Task requirements:
Copy each line below that has "integrity".

#### Materials provided

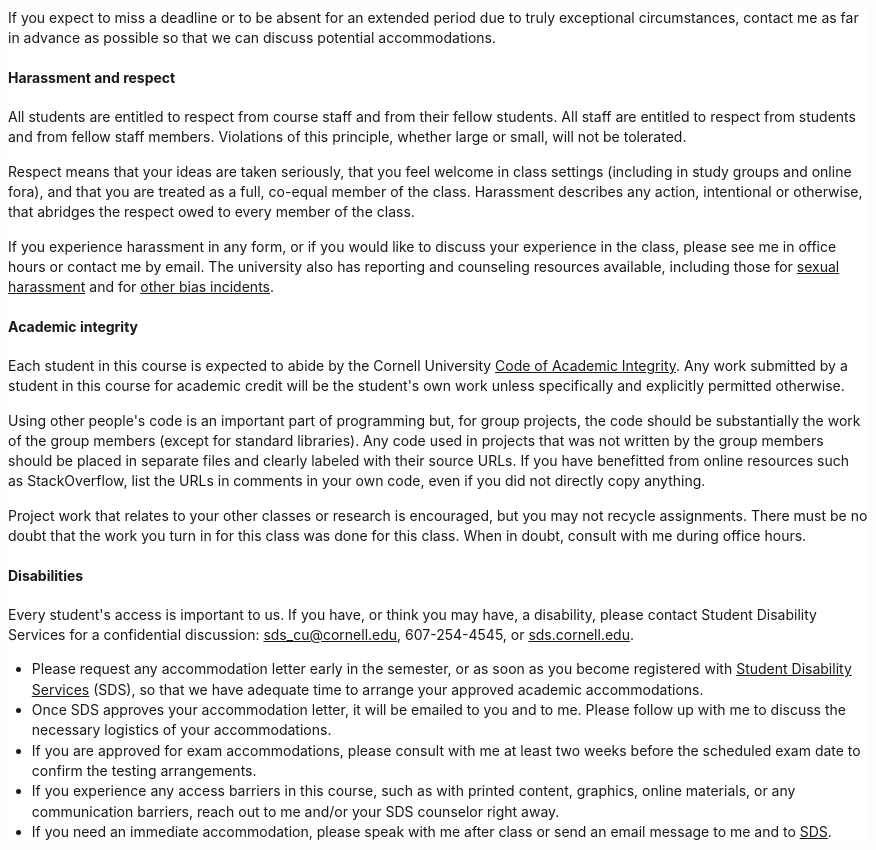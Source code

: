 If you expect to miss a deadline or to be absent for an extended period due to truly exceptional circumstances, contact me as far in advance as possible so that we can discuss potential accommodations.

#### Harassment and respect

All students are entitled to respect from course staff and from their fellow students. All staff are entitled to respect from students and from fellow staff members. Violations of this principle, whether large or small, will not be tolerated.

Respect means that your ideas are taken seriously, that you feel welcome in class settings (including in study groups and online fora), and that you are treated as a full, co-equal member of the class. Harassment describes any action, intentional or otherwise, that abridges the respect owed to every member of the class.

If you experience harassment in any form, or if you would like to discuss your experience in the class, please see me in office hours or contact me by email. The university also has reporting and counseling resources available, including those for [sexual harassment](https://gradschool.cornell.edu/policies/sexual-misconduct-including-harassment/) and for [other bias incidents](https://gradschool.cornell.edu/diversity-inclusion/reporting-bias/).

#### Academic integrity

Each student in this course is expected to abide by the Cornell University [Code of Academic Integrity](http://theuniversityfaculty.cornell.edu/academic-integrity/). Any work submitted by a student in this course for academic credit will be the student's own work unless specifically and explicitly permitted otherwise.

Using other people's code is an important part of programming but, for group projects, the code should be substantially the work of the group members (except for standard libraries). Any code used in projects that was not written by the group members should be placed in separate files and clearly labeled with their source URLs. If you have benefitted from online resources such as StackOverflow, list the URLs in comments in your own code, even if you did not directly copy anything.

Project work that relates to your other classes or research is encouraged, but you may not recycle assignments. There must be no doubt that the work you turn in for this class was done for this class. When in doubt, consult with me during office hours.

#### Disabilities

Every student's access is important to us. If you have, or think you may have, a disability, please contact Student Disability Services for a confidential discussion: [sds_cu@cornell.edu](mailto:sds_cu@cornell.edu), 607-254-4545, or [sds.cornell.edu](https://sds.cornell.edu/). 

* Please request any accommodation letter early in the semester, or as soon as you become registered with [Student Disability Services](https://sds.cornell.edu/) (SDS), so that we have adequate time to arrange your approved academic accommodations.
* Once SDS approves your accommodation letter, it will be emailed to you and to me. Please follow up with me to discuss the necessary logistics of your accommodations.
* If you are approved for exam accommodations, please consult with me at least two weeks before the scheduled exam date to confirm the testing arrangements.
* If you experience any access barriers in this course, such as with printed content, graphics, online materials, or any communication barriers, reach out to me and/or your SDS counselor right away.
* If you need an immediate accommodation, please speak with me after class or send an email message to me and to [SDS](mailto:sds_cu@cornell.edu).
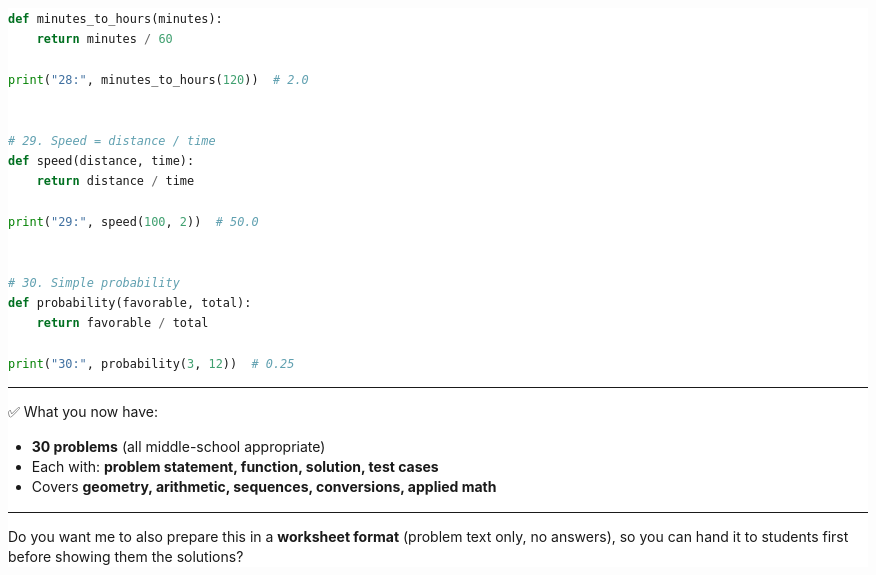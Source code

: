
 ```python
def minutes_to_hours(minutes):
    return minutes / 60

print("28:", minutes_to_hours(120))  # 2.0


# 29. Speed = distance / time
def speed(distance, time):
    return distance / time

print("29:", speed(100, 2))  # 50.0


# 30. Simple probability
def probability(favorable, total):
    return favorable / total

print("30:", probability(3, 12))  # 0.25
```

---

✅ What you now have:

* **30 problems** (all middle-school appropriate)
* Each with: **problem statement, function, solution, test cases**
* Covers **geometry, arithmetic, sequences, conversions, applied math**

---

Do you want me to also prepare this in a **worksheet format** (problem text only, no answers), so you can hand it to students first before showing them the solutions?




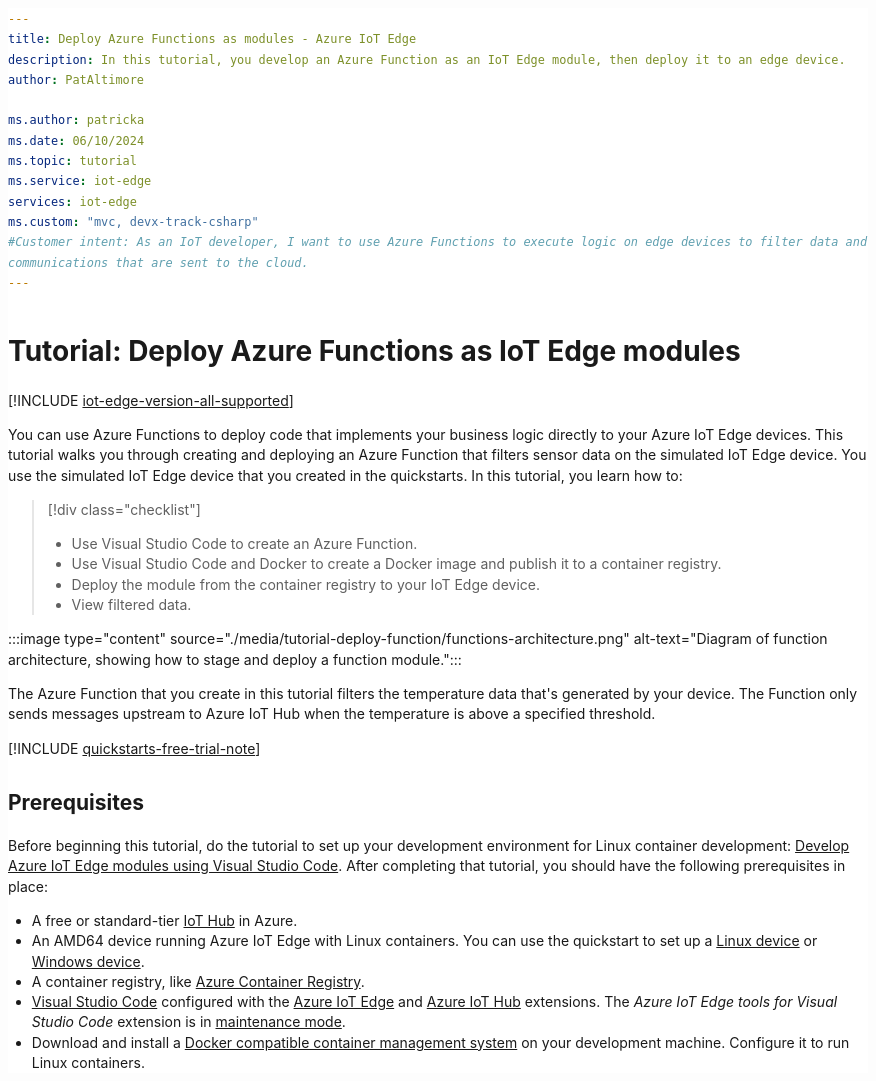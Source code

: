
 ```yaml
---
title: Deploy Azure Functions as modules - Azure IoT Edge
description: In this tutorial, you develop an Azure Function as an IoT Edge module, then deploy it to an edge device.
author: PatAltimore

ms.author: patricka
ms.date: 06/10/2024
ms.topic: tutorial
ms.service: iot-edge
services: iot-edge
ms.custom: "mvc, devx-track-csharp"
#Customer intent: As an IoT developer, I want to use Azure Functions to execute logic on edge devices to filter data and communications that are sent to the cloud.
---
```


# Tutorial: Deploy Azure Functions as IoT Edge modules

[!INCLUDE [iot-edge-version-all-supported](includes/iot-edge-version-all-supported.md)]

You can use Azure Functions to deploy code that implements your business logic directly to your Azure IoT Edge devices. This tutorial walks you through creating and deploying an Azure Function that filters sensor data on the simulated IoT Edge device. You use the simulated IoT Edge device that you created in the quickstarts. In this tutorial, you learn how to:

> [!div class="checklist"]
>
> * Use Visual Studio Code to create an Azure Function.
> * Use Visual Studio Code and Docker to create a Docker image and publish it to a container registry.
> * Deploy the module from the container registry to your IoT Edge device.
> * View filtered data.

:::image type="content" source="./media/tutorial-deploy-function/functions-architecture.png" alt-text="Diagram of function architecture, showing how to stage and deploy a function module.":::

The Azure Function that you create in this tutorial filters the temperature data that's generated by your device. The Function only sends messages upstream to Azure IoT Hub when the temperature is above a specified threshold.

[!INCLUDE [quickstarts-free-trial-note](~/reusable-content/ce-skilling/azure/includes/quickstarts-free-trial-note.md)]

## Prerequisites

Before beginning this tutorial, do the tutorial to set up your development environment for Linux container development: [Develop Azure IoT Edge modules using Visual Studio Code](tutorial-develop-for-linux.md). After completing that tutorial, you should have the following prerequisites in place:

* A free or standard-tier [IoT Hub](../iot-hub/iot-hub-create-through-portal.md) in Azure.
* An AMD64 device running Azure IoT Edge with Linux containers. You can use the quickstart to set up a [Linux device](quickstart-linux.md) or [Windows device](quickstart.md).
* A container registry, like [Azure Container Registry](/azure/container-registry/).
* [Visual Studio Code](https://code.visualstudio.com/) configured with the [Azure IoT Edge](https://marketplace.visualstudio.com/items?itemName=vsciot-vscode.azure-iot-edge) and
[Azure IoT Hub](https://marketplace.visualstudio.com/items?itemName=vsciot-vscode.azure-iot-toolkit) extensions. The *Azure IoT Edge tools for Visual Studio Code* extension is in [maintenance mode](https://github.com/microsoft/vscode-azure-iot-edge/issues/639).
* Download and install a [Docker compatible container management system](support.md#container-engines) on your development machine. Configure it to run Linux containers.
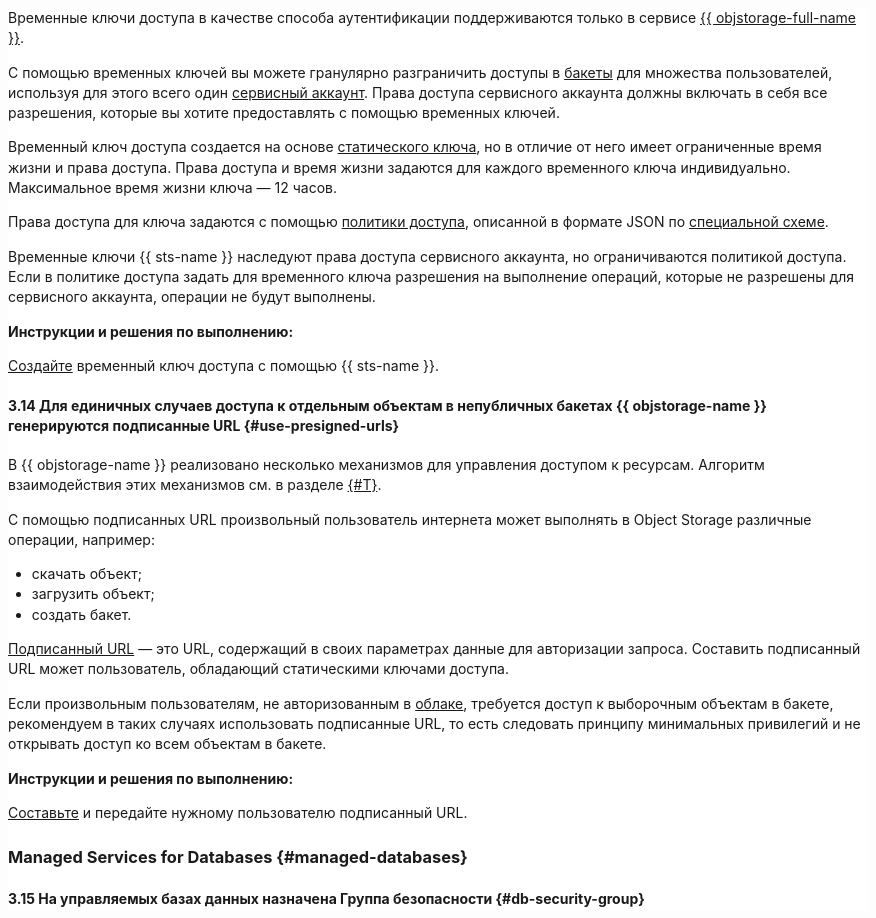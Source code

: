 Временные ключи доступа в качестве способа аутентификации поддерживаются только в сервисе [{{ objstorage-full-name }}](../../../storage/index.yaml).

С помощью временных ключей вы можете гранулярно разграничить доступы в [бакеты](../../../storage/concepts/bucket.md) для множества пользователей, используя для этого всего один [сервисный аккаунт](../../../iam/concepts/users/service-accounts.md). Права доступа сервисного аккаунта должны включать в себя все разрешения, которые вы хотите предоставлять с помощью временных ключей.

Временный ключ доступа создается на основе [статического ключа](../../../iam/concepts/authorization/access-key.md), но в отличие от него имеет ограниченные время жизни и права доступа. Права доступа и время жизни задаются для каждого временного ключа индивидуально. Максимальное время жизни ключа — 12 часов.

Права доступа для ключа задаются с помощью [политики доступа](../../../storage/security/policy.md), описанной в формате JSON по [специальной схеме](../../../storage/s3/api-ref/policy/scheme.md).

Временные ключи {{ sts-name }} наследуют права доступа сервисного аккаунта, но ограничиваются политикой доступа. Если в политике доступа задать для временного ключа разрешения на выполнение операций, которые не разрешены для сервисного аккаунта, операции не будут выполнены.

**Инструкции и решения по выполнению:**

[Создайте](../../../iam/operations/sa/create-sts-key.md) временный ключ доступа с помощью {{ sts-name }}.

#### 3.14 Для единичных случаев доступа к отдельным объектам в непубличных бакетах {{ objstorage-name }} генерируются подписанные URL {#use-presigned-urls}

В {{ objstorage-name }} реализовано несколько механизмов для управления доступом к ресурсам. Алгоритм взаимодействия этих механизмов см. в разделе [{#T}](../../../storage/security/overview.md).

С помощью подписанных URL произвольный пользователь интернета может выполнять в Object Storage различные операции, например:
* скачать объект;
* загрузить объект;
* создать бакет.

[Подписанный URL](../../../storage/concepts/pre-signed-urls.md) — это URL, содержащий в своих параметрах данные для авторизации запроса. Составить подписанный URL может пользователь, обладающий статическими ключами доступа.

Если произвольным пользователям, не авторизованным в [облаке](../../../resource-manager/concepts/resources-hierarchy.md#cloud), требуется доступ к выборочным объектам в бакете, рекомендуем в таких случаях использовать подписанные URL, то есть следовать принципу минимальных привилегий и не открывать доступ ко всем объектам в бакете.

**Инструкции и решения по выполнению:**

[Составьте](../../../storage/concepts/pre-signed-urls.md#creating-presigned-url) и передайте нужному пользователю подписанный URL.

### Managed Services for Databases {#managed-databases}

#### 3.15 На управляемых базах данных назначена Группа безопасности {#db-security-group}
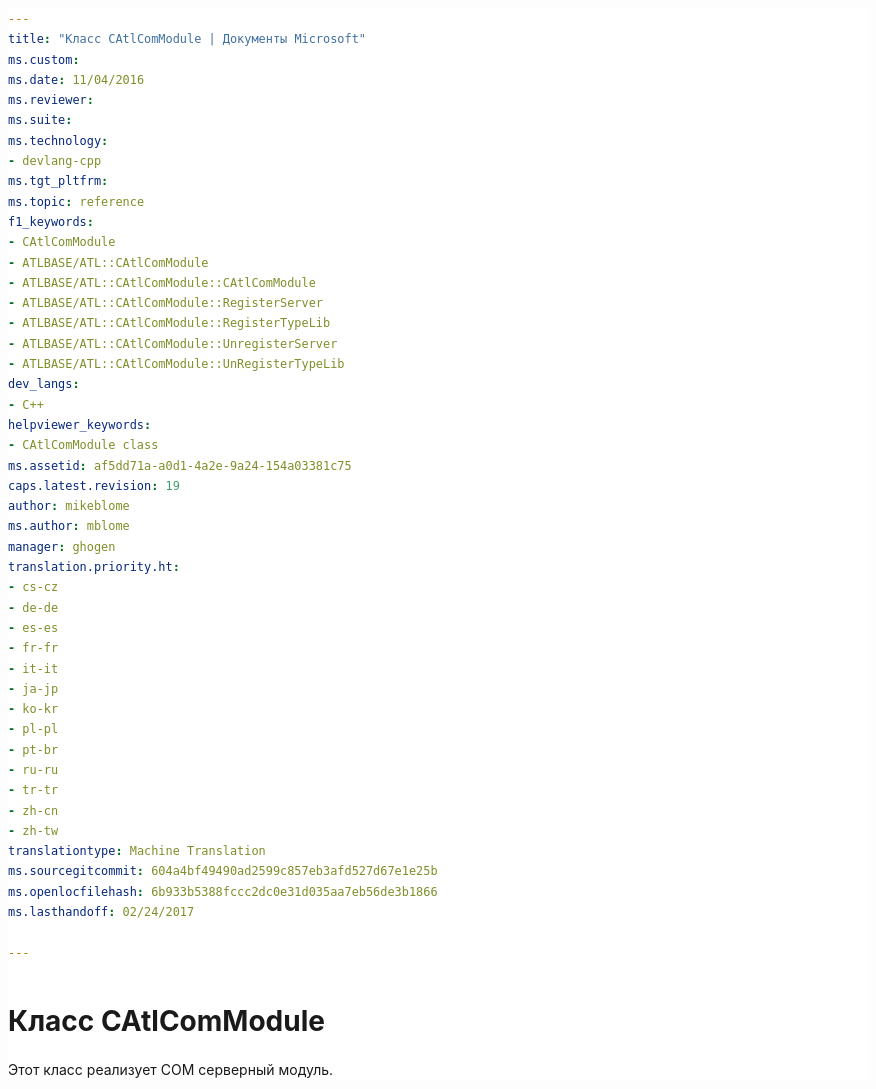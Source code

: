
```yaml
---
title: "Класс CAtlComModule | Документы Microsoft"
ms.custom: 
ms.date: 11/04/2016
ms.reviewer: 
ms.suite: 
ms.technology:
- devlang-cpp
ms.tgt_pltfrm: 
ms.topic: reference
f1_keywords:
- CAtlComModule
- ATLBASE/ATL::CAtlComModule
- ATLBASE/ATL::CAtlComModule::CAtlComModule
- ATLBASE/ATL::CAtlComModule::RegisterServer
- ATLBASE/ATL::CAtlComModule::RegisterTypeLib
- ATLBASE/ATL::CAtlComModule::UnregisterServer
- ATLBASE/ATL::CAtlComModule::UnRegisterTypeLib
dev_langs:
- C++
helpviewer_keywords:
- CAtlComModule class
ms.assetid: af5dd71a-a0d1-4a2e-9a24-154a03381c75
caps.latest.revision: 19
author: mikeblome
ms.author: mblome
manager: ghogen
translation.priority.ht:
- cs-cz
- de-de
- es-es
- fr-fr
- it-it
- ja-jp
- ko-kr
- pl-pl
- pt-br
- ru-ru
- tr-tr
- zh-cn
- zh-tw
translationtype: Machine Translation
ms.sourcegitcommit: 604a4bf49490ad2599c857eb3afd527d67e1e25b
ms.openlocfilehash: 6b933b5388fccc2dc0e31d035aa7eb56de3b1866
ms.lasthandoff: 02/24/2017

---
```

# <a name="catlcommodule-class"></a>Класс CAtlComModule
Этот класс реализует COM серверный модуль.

########

Exercise solution:
#### Academic integrity
Each student in this course is expected to abide by the Cornell University [Code of Academic Integrity](http://theuniversityfaculty.cornell.edu/academic-integrity/). Any work submitted by a student in this course for academic credit will be the student's own work unless specifically and explicitly permitted otherwise.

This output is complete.